* Work required *
State only how many lines below include the string "funded".

* Supplied records *
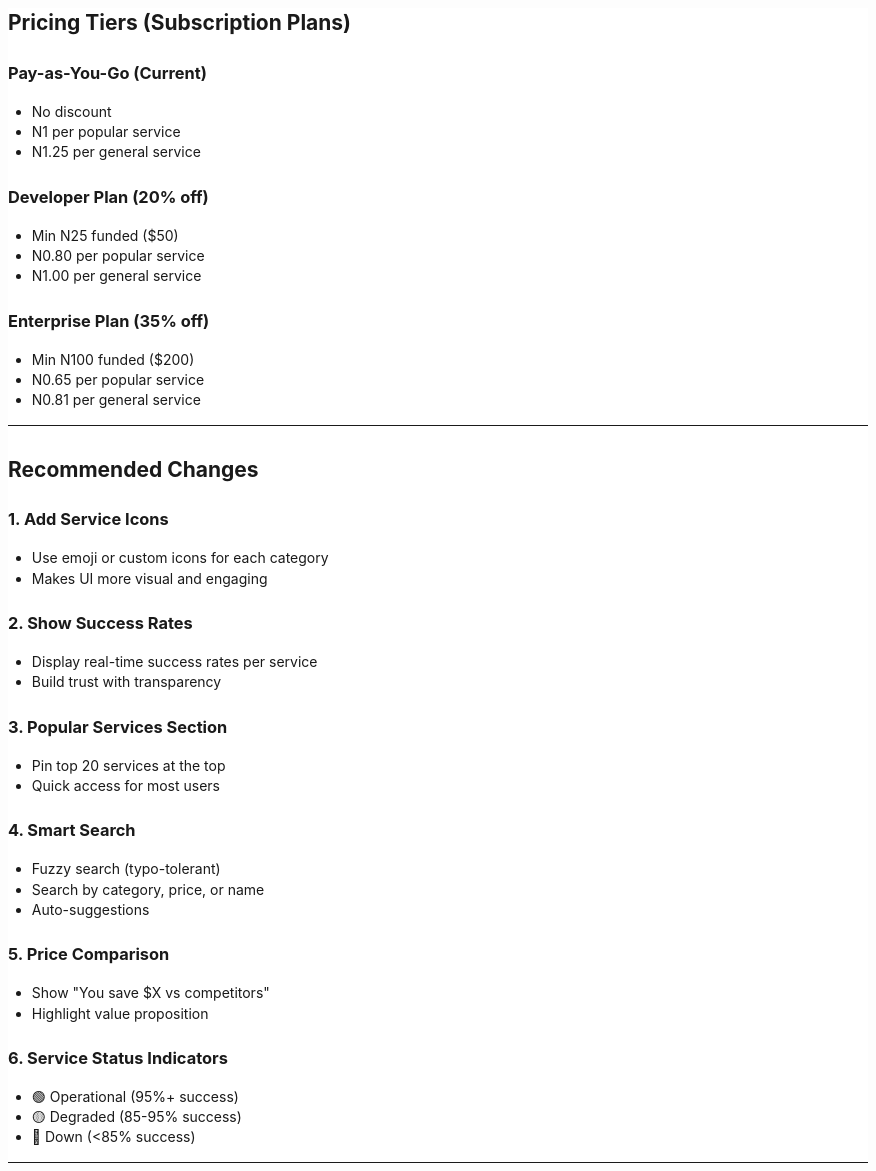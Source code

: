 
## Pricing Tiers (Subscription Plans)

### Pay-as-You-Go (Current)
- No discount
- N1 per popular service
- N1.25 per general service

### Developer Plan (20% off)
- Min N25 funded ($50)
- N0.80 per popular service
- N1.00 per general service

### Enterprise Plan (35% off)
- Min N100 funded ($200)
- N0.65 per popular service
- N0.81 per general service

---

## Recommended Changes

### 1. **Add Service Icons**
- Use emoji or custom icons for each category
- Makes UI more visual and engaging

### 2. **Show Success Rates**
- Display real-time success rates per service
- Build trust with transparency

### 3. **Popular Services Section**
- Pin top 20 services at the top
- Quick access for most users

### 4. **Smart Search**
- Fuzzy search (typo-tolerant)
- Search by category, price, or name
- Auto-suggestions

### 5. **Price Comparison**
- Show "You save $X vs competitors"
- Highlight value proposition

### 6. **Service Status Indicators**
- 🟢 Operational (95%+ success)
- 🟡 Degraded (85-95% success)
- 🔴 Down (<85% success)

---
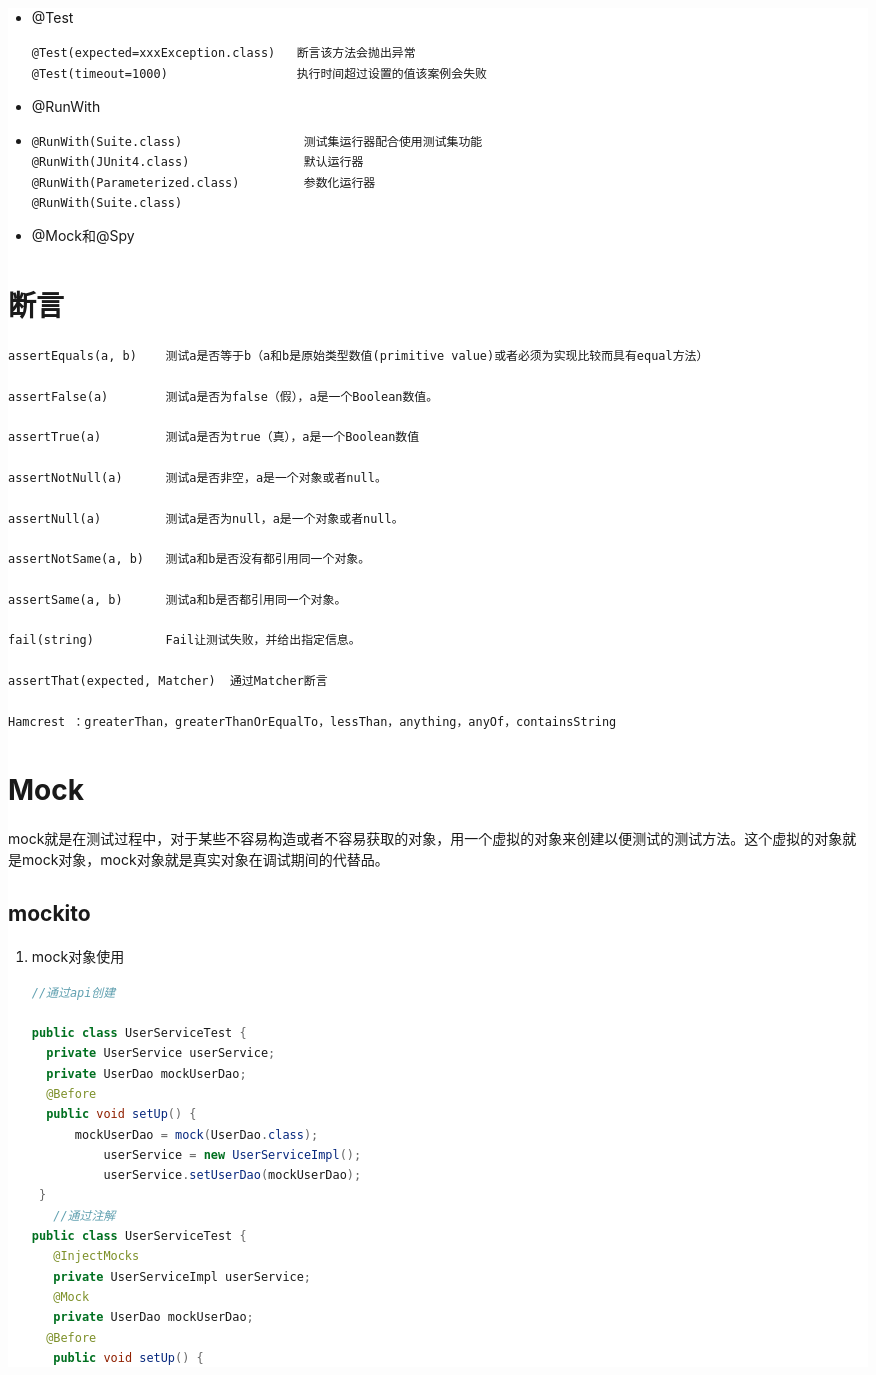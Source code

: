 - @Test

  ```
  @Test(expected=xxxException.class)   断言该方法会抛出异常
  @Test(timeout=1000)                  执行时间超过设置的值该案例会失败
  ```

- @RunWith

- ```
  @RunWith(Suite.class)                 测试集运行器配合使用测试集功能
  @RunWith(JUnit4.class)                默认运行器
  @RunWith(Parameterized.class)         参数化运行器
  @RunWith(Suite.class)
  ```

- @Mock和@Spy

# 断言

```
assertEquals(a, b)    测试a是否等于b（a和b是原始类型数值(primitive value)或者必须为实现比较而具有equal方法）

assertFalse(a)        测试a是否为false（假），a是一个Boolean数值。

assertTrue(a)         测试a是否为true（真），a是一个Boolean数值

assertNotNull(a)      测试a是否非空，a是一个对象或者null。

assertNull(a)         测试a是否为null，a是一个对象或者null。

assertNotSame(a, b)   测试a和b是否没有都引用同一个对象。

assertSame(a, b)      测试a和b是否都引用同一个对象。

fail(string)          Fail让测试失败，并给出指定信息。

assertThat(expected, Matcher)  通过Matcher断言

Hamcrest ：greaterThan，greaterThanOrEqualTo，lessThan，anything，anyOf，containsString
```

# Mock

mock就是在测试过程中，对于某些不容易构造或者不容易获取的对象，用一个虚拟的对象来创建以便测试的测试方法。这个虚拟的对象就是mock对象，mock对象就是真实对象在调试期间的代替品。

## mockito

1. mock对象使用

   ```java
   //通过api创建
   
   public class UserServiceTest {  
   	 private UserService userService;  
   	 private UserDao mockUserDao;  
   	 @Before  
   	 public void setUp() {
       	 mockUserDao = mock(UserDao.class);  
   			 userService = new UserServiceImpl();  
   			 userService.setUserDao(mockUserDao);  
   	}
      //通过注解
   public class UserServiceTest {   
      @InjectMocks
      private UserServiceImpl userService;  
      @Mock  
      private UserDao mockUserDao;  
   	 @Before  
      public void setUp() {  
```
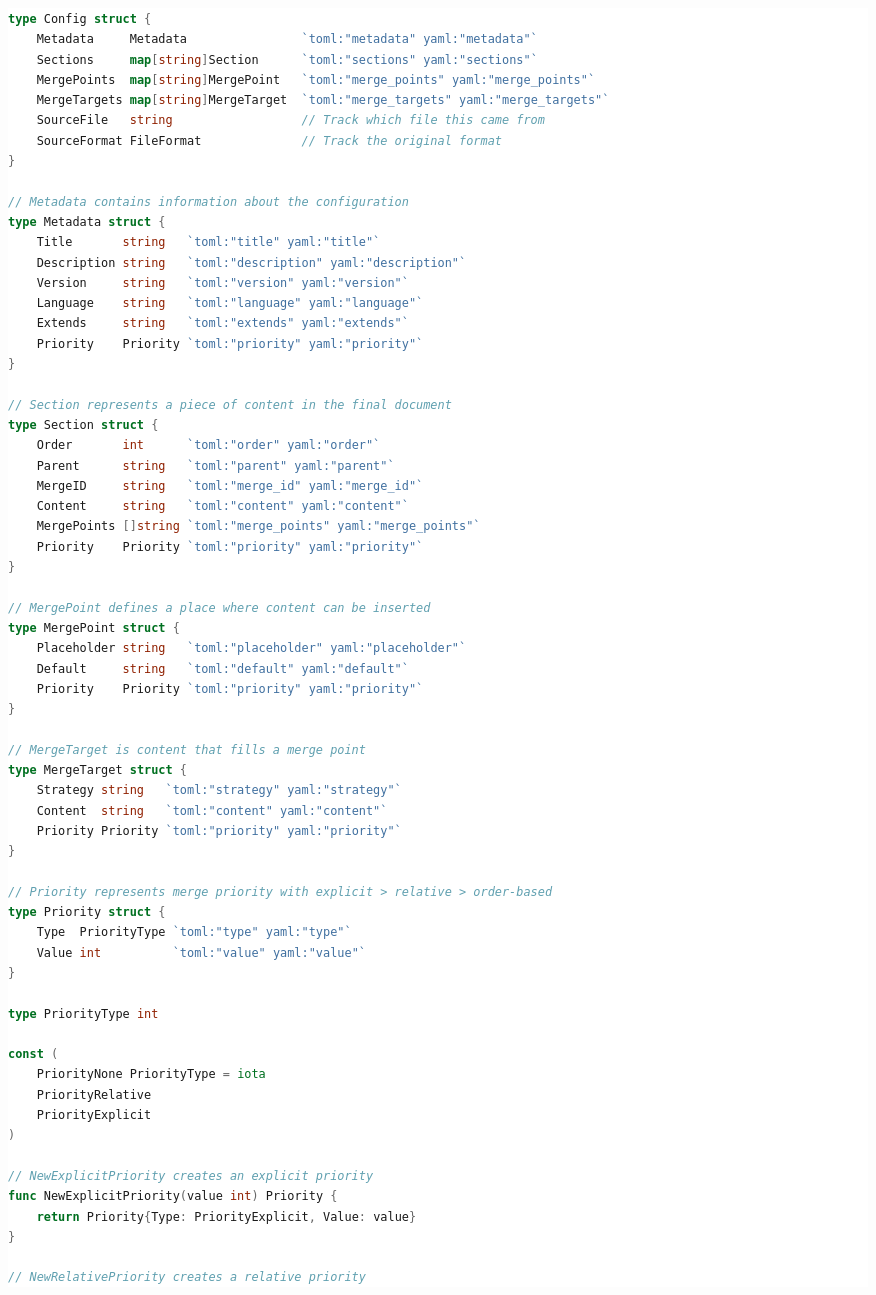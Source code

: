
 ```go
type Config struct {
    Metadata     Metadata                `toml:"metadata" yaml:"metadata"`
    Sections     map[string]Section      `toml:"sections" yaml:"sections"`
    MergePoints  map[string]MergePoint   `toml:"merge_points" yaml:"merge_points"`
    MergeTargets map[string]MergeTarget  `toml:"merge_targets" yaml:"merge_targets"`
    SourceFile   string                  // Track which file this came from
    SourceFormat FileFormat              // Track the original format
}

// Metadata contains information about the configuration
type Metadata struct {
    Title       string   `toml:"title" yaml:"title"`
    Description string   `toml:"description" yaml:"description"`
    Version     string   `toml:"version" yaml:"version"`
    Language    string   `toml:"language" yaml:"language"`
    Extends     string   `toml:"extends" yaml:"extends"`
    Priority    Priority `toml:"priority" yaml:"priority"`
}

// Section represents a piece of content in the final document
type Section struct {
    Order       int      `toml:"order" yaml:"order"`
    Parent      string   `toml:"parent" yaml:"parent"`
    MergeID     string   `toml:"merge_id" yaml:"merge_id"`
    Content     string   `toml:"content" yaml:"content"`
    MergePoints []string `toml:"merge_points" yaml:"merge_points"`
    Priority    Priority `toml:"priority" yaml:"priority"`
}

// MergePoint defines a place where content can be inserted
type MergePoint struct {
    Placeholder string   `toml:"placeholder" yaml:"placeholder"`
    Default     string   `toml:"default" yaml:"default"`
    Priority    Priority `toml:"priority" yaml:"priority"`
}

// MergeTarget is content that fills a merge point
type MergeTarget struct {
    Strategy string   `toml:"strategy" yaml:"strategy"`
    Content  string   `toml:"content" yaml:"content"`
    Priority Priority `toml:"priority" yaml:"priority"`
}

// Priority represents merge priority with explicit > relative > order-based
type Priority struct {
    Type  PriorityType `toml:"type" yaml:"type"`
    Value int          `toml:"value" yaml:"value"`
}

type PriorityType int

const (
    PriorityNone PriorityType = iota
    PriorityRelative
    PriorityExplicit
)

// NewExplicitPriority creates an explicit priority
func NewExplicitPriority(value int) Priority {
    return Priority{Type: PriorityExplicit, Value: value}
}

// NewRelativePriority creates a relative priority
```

---

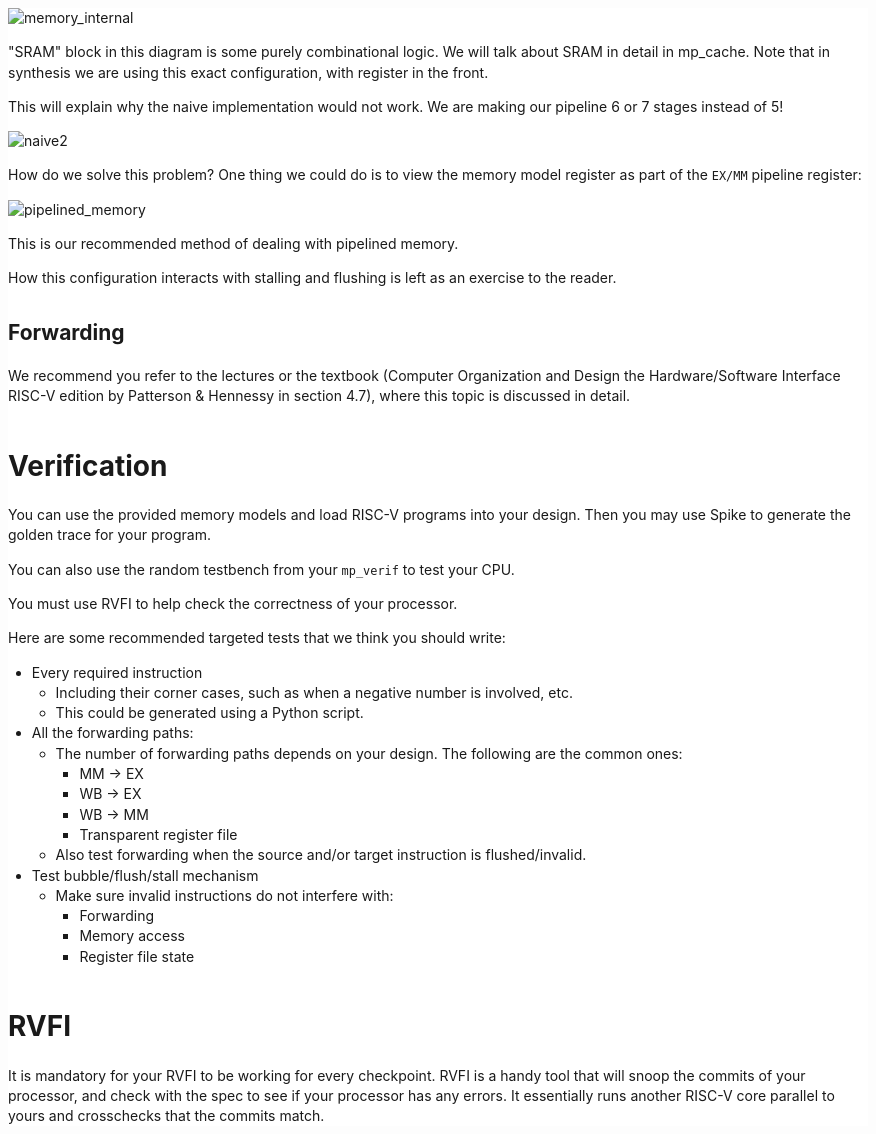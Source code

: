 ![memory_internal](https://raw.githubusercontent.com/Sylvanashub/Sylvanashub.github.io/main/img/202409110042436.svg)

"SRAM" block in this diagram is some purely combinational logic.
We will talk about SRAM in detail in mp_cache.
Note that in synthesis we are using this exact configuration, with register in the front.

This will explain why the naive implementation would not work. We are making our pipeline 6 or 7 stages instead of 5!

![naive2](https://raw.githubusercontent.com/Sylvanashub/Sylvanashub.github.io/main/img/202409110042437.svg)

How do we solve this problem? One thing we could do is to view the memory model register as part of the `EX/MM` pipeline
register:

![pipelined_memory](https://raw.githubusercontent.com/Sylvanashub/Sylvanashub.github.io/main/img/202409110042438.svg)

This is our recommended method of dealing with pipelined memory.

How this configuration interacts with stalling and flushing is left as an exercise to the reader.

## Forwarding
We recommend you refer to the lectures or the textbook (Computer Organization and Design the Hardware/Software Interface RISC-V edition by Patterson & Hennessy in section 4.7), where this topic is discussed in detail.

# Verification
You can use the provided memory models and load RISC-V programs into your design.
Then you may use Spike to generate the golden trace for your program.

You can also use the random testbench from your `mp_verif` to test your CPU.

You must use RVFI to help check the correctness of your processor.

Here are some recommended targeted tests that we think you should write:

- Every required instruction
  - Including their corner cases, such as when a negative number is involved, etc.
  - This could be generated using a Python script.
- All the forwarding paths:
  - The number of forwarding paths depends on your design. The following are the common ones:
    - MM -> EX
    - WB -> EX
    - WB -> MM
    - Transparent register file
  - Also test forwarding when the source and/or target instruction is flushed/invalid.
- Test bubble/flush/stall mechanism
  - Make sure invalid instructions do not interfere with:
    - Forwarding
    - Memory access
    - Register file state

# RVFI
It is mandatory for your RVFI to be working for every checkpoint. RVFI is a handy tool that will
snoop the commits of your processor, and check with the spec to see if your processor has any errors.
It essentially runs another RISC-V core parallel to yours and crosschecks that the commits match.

--

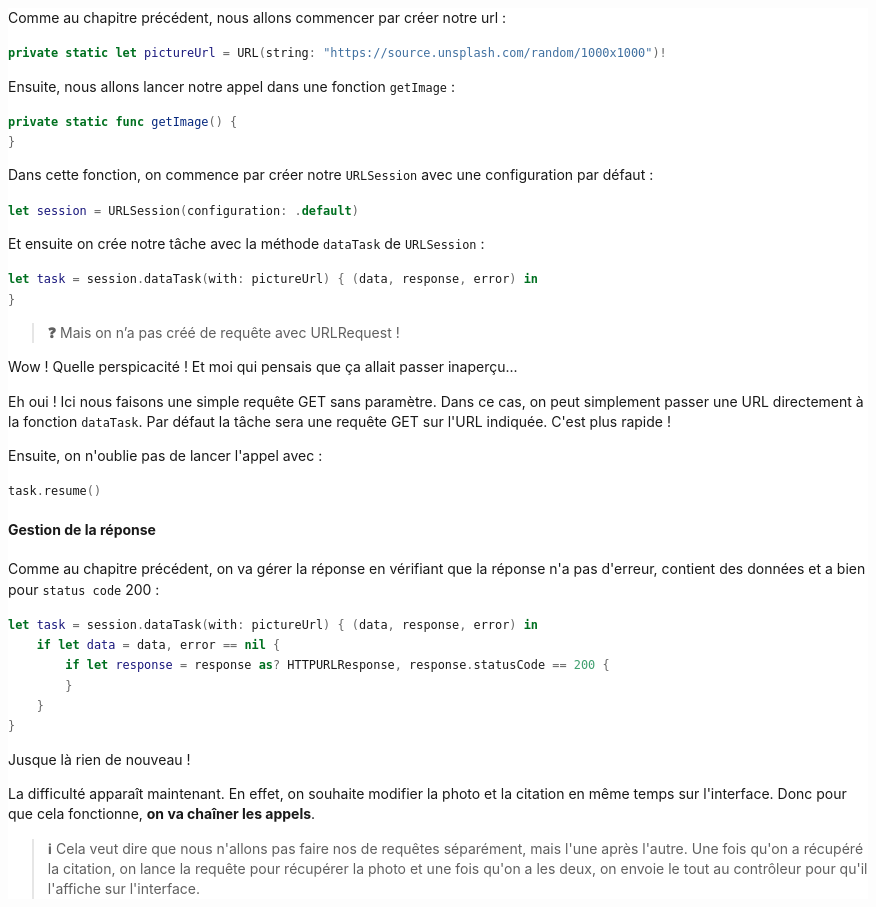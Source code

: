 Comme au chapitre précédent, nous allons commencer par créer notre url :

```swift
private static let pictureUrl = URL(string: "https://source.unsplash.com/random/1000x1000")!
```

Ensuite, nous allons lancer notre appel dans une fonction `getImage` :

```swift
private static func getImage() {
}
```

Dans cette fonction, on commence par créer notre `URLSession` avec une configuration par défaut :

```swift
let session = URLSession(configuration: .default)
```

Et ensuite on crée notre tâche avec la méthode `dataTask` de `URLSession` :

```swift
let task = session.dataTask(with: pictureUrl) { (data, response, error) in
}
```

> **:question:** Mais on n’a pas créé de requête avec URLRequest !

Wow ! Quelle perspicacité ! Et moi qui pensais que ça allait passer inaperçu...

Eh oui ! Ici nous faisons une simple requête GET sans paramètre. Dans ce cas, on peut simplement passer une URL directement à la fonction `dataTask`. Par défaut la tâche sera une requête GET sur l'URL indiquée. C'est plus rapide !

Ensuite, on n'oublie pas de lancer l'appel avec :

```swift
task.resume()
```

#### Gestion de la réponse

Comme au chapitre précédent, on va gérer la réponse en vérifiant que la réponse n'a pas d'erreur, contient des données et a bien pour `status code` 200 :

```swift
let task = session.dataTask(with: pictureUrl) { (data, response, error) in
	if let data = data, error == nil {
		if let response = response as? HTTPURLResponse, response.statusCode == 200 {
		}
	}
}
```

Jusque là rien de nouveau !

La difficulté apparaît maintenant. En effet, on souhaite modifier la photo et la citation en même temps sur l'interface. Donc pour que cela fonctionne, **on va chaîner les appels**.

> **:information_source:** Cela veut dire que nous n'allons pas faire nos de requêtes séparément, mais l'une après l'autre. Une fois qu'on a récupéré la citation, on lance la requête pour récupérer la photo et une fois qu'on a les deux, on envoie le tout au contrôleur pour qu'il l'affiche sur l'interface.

* Solution to this exercise *
2